* Task item: Down to the last character, transcribe every record.
Records supplied below:
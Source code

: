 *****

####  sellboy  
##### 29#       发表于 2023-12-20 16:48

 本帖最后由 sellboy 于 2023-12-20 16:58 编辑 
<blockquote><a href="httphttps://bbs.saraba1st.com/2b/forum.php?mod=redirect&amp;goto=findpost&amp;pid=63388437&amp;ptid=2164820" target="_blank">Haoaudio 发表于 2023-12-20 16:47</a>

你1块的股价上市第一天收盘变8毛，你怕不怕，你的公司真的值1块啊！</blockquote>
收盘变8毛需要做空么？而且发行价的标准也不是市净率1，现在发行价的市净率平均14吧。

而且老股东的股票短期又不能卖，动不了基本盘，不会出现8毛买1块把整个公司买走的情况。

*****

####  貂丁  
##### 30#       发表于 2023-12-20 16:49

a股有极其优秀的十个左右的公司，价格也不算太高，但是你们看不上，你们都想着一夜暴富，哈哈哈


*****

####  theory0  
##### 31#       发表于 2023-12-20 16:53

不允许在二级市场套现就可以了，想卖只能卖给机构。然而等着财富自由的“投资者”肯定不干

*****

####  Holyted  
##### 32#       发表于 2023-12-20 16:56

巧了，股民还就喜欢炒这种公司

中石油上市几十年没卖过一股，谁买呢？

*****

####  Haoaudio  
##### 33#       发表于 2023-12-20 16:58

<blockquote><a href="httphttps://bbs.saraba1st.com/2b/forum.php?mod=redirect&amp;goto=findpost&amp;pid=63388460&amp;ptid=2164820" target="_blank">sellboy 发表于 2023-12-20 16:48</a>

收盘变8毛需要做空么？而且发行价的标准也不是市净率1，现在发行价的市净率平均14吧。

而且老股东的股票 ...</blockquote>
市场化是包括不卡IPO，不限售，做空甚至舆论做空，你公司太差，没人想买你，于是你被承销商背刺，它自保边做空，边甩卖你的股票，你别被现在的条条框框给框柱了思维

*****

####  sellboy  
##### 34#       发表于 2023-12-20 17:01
End of Records supplied.
* Response for this exercise:
Source code

: *****

####  sellboy  
##### 29#       发表于 2023-12-20 16:48

 本帖最后由 sellboy 于 2023-12-20 16:58 编辑 
<blockquote><a href="httphttps://bbs.saraba1st.com/2b/forum.php?mod=redirect&amp;goto=findpost&amp;pid=63388437&amp;ptid=2164820" target="_blank">Haoaudio 发表于 2023-12-20 16:47</a>

你1块的股价上市第一天收盘变8毛，你怕不怕，你的公司真的值1块啊！</blockquote>
收盘变8毛需要做空么？而且发行价的标准也不是市净率1，现在发行价的市净率平均14吧。

而且老股东的股票短期又不能卖，动不了基本盘，不会出现8毛买1块把整个公司买走的情况。

*****

####  貂丁  
##### 30#       发表于 2023-12-20 16:49

a股有极其优秀的十个左右的公司，价格也不算太高，但是你们看不上，你们都想着一夜暴富，哈哈哈


*****

####  theory0  
##### 31#       发表于 2023-12-20 16:53

不允许在二级市场套现就可以了，想卖只能卖给机构。然而等着财富自由的“投资者”肯定不干

*****

####  Holyted  
##### 32#       发表于 2023-12-20 16:56

巧了，股民还就喜欢炒这种公司

中石油上市几十年没卖过一股，谁买呢？

*****

####  Haoaudio  
##### 33#       发表于 2023-12-20 16:58

<blockquote><a href="httphttps://bbs.saraba1st.com/2b/forum.php?mod=redirect&amp;goto=findpost&amp;pid=63388460&amp;ptid=2164820" target="_blank">sellboy 发表于 2023-12-20 16:48</a>

收盘变8毛需要做空么？而且发行价的标准也不是市净率1，现在发行价的市净率平均14吧。

而且老股东的股票 ...</blockquote>
市场化是包括不卡IPO，不限售，做空甚至舆论做空，你公司太差，没人想买你，于是你被承销商背刺，它自保边做空，边甩卖你的股票，你别被现在的条条框框给框柱了思维

*****

####  sellboy  
##### 34#       发表于 2023-12-20 17:01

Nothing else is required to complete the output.